Your goal:
Some lines in the entries contain the word "Unternehmen". Copy all of them.

Entries shown:
━━━━

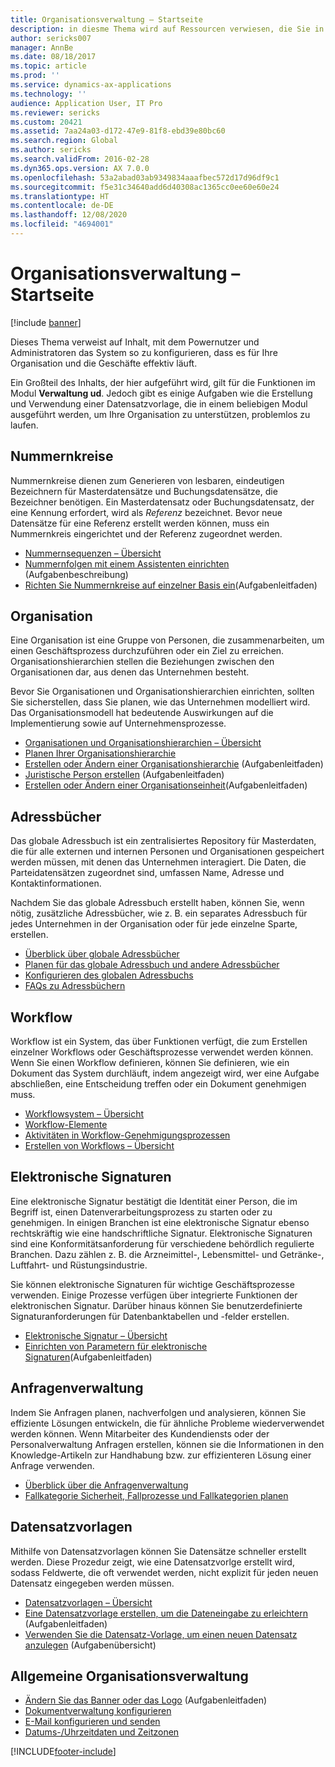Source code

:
 ```yaml
---
title: Organisationsverwaltung – Startseite
description: in diesme Thema wird auf Ressourcen verwiesen, die Sie in Ihrer Organisation unterstützen.
author: sericks007
manager: AnnBe
ms.date: 08/18/2017
ms.topic: article
ms.prod: ''
ms.service: dynamics-ax-applications
ms.technology: ''
audience: Application User, IT Pro
ms.reviewer: sericks
ms.custom: 20421
ms.assetid: 7aa24a03-d172-47e9-81f8-ebd39e80bc60
ms.search.region: Global
ms.author: sericks
ms.search.validFrom: 2016-02-28
ms.dyn365.ops.version: AX 7.0.0
ms.openlocfilehash: 53a2abad03ab9349834aaafbec572d17d96df9c1
ms.sourcegitcommit: f5e31c34640add6d40308ac1365cc0ee60e60e24
ms.translationtype: HT
ms.contentlocale: de-DE
ms.lasthandoff: 12/08/2020
ms.locfileid: "4694001"
---
```

# <a name="organization-administration-home-page"></a>Organisationsverwaltung – Startseite

[!include [banner](../includes/banner.md)]

Dieses Thema verweist auf Inhalt, mit dem Powernutzer und Administratoren das System so zu konfigurieren, dass es für Ihre Organisation und die Geschäfte effektiv läuft.

Ein Großteil des Inhalts, der hier aufgeführt wird, gilt für die Funktionen im Modul **Verwaltung ud**. Jedoch gibt es einige Aufgaben wie die Erstellung und Verwendung einer Datensatzvorlage, die in einem beliebigen Modul ausgeführt werden, um Ihre Organisation zu unterstützen, problemlos zu laufen.

## <a name="number-sequences"></a>Nummernkreise

Nummernkreise dienen zum Generieren von lesbaren, eindeutigen Bezeichnern für Masterdatensätze und Buchungsdatensätze, die Bezeichner benötigen. Ein Masterdatensatz oder Buchungsdatensatz, der eine Kennung erfordert, wird als *Referenz* bezeichnet. Bevor neue Datensätze für eine Referenz erstellt werden können, muss ein Nummernkreis eingerichtet und der Referenz zugeordnet werden.

- [Nummernsequenzen – Übersicht](number-sequence-overview.md)
- [Nummernfolgen mit einem Assistenten einrichten](tasks/set-up-number-sequences-wizard.md) (Aufgabenbeschreibung)
- [Richten Sie Nummernkreise auf einzelner Basis ein](tasks/set-up-number-sequences-individual-basis.md)(Aufgabenleitfaden)

## <a name="organizations"></a>Organisation

Eine Organisation ist eine Gruppe von Personen, die zusammenarbeiten, um einen Geschäftsprozess durchzuführen oder ein Ziel zu erreichen. Organisationshierarchien stellen die Beziehungen zwischen den Organisationen dar, aus denen das Unternehmen besteht.

Bevor Sie Organisationen und Organisationshierarchien einrichten, sollten Sie sicherstellen, dass Sie planen, wie das Unternehmen modelliert wird. Das Organisationsmodell hat bedeutende Auswirkungen auf die Implementierung sowie auf Unternehmensprozesse.

- [Organisationen und Organisationshierarchien – Übersicht](organizations-organizational-hierarchies.md)
- [Planen Ihrer Organisationshierarchie](plan-organizational-hierarchy.md)
- [Erstellen oder Ändern einer Organisationshierarchie](tasks/create-organization-hierarchy.md) (Aufgabenleitfaden)
- [Juristische Person erstellen](tasks/create-legal-entity.md) (Aufgabenleitfaden)
- [Erstellen oder Ändern einer Organisationseinheit](tasks/create-operating-unit.md)(Aufgabenleitfaden)

## <a name="address-books"></a>Adressbücher

Das globale Adressbuch ist ein zentralisiertes Repository für Masterdaten, die für alle externen und internen Personen und Organisationen gespeichert werden müssen, mit denen das Unternehmen interagiert. Die Daten, die Parteidatensätzen zugeordnet sind, umfassen Name, Adresse und Kontaktinformationen.

Nachdem Sie das globale Adressbuch erstellt haben, können Sie, wenn nötig, zusätzliche Adressbücher, wie z. B. ein separates Adressbuch für jedes Unternehmen in der Organisation oder für jede einzelne Sparte, erstellen.

- [Überblick über globale Adressbücher](overview-global-address-book.md)
- [Planen für das globale Adressbuch und andere Adressbücher](plan-configuration-global-address-book-additional-address-books.md)
- [Konfigurieren des globalen Adressbuchs](tasks/configure-global-address-book.md)
- [FAQs zu Adressbüchern](qa-address-books.md)

## <a name="workflow"></a>Workflow

Workflow ist ein System, das über Funktionen verfügt, die zum Erstellen einzelner Workflows oder Geschäftsprozesse verwendet werden können. Wenn Sie einen Workflow definieren, können Sie definieren, wie ein Dokument das System durchläuft, indem angezeigt wird, wer eine Aufgabe abschließen, eine Entscheidung treffen oder ein Dokument genehmigen muss.

- [Workflowsystem – Übersicht](overview-workflow-system.md)
- [Workflow-Elemente](workflow-elements.md)
- [Aktivitäten in Workflow-Genehmigungsprozessen](workflow-actions.md)
- [Erstellen von Workflows – Übersicht](create-workflow.md)

## <a name="electronic-signatures"></a>Elektronische Signaturen

Eine elektronische Signatur bestätigt die Identität einer Person, die im Begriff ist, einen Datenverarbeitungsprozess zu starten oder zu genehmigen. In einigen Branchen ist eine elektronische Signatur ebenso rechtskräftig wie eine handschriftliche Signatur. Elektronische Signaturen sind eine Konformitätsanforderung für verschiedene behördlich regulierte Branchen. Dazu zählen z. B. die Arzneimittel-, Lebensmittel- und Getränke-, Luftfahrt- und Rüstungsindustrie.

Sie können elektronische Signaturen für wichtige Geschäftsprozesse verwenden. Einige Prozesse verfügen über integrierte Funktionen der elektronischen Signatur. Darüber hinaus können Sie benutzerdefinierte Signaturanforderungen für Datenbanktabellen und -felder erstellen.

- [Elektronische Signatur – Übersicht](electronic-signature-overview.md)
- [Einrichten von Parametern für elektronische Signaturen](tasks/set-up-electronic-signatures.md)(Aufgabenleitfaden)

## <a name="case-management"></a>Anfragenverwaltung

Indem Sie Anfragen planen, nachverfolgen und analysieren, können Sie effiziente Lösungen entwickeln, die für ähnliche Probleme wiederverwendet werden können. Wenn Mitarbeiter des Kundendiensts oder der Personalverwaltung Anfragen erstellen, können sie die Informationen in den Knowledge-Artikeln zur Handhabung bzw. zur effizienteren Lösung einer Anfrage verwenden.

- [Überblick über die Anfragenverwaltung](cases.md)
- [Fallkategorie Sicherheit, Fallprozesse und Fallkategorien planen](plan-case-management.md)

## <a name="record-templates"></a>Datensatzvorlagen

Mithilfe von Datensatzvorlagen können Sie Datensätze schneller erstellt werden. Diese Prozedur zeigt, wie eine Datensatzvorlge erstellt wird, sodass Feldwerte, die oft verwendet werden, nicht explizit für jeden neuen Datensatz eingegeben werden müssen.

- [Datensatzvorlagen – Übersicht](record-templates.md)
- [Eine Datensatzvorlage erstellen, um die Dateneingabe zu erleichtern](../../dev-itpro/data-entities/tasks/create-record-template-facilitate-data-entry.md) (Aufgabenleitfaden)
- [Verwenden Sie die Datensatz-Vorlage, um einen neuen Datensatz anzulegen](../../dev-itpro/data-entities/tasks/use-record-template-new-record.md) (Aufgabenübersicht)

## <a name="general-organization-administration"></a>Allgemeine Organisationsverwaltung

- [Ändern Sie das Banner oder das Logo](../get-started/tasks/change-banner-or-logo.md) (Aufgabenleitfaden)
- [Dokumentverwaltung konfigurieren](configure-document-management.md)
- [E-Mail konfigurieren und senden](configure-email.md)
- [Datums-/Uhrzeitdaten und Zeitzonen](date-time-zones.md)


[!INCLUDE[footer-include](../../../includes/footer-banner.md)]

━━━━

Written answer:
Eine Organisation ist eine Gruppe von Personen, die zusammenarbeiten, um einen Geschäftsprozess durchzuführen oder ein Ziel zu erreichen. Organisationshierarchien stellen die Beziehungen zwischen den Organisationen dar, aus denen das Unternehmen besteht.
Bevor Sie Organisationen und Organisationshierarchien einrichten, sollten Sie sicherstellen, dass Sie planen, wie das Unternehmen modelliert wird. Das Organisationsmodell hat bedeutende Auswirkungen auf die Implementierung sowie auf Unternehmensprozesse.
Das globale Adressbuch ist ein zentralisiertes Repository für Masterdaten, die für alle externen und internen Personen und Organisationen gespeichert werden müssen, mit denen das Unternehmen interagiert. Die Daten, die Parteidatensätzen zugeordnet sind, umfassen Name, Adresse und Kontaktinformationen.
Nachdem Sie das globale Adressbuch erstellt haben, können Sie, wenn nötig, zusätzliche Adressbücher, wie z. B. ein separates Adressbuch für jedes Unternehmen in der Organisation oder für jede einzelne Sparte, erstellen.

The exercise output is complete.